The Unsinkable Betty Jane
By Pat Lawrence
A Woman's View
October 2005
At forty five, Betty Puskar says, “I thought the Donna Fargo song, I’m the Happiest Girl in the Whole USA was my theme song.” A happy, healthy housewife who doted on her family, was involved in her daughters school activities and loved to entertain, Betty embraced the wonderful life she had been given. She kept in close contact with her mother and eight brothers and sisters. As the wife of a successful entrepreneur, money wasn’t a problem, but she still liked to sew her own clothes and do her own decorating. Betty was putting on makeup and talking on the phone when she saw the strange lump in the mirror. Within days, doctors confirmed breast cancer. Not fully comprehending, “I had never even heard of anyone having breast cancer”, she went to a Halloween party the night she got the news. In 1985 Betty didn’t know the diagnosis of stage II breast cancer could easily turn into a death sentence.

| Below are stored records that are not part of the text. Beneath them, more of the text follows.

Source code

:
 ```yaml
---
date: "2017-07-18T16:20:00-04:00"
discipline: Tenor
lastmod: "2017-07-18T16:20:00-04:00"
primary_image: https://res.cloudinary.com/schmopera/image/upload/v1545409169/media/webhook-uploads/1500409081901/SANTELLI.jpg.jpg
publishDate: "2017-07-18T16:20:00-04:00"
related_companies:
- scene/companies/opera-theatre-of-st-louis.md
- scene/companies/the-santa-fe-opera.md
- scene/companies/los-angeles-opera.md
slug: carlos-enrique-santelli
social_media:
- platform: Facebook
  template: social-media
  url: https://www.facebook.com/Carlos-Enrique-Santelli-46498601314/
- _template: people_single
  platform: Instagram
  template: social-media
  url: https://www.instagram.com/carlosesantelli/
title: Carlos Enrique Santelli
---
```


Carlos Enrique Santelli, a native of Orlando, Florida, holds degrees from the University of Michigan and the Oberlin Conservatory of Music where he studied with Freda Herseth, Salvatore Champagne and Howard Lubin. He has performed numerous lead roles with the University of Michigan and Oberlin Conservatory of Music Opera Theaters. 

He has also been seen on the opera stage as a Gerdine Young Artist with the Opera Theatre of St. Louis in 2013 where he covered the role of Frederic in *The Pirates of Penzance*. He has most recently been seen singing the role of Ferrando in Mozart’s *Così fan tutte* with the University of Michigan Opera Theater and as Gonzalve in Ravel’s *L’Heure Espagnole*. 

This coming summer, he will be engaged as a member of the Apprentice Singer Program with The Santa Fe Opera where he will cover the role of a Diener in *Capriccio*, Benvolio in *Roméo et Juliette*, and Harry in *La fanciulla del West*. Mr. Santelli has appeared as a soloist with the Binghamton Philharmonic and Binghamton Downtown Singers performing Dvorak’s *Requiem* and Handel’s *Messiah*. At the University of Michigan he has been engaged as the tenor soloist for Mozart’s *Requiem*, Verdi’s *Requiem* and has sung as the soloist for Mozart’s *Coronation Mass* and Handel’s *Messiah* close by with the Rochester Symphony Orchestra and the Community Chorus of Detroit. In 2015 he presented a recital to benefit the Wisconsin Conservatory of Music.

There were no cancer treatment centers in West Virginia. Though the technology, surgical techniques and chemotherapies of the mid 1980’s have been dramatically improved, Betty received the best possible care available at the time from the cancer research specialists of M.D Anderson Hospital in Houston. Still, treatments were harsh. The modified tissue saving surgeries of today had not been developed. Stage II breast cancer called for radical mastectomy. The chemotherapy was powerful, the experimental dosage, heavy and more than had ever been administered. Men and women with various types of cancer received their toxic IV’s sitting together. Betty says, “We were all so sick we could barely hold our heads up. We worried about it, afraid we would just drop our head and fall over and embarrass ourselves. That’s what we worried about- being embarrassed.”
Betty lost weight, hair and strength. She endured the dark, foggy months of debilitating chemotherapy and the realization that her marriage was over. “I had a lot of time to think.” She thought about the friends she’d made at M.D Anderson who had not survived their diagnosis, the women in West Virginia without resources or the option of flying to Houston, and her doctor’s parting suggestion to do what she could to get breast cancer care in her home state.
She got better. She told her doctor to make her 30 year follow up appointment. She discovered there were many things she could do on her own and she built a new life. A cancer survivor with the means and inclination for philanthropy, Betty had been invited to serve on the board for a new West Virginia Cancer Center. “I wanted to do something about breast cancer, and suggested mobile units for mammograms. But, a doctor explained there was no place for women to go once they were diagnosed. So, I said, ‘OK, let’s build a breast cancer center’.”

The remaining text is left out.